◆ **DESCRIPTION OF THE TASK**: Write out the entries exactly, leaving out every picture.

=-=-=

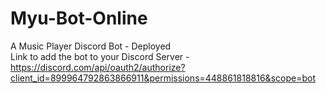 # Myu-Bot-Online
A Music Player Discord Bot - Deployed</br>
Link to add the bot to your Discord Server - https://discord.com/api/oauth2/authorize?client_id=899964792863866911&permissions=448861818816&scope=bot
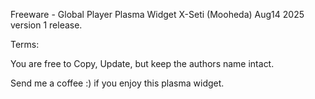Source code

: Freeware - Global Player Plasma Widget
X-Seti (Mooheda) Aug14 2025 version 1 release.

Terms:

You are free to Copy, Update, but keep the authors name intact.

Send me a coffee :) if you enjoy this plasma widget.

=-=-=

◆ **RESULT BELOW**:
 # Myu-Bot-Online
A Music Player Discord Bot - Deployed</br>
Link to add the bot to your Discord Server - https://discord.com/api/oauth2/authorize?client_id=899964792863866911&permissions=448861818816&scope=bot
Source code

: Freeware - Global Player Plasma Widget
X-Seti (Mooheda) Aug14 2025 version 1 release.

Terms:

You are free to Copy, Update, but keep the authors name intact.

Send me a coffee :) if you enjoy this plasma widget.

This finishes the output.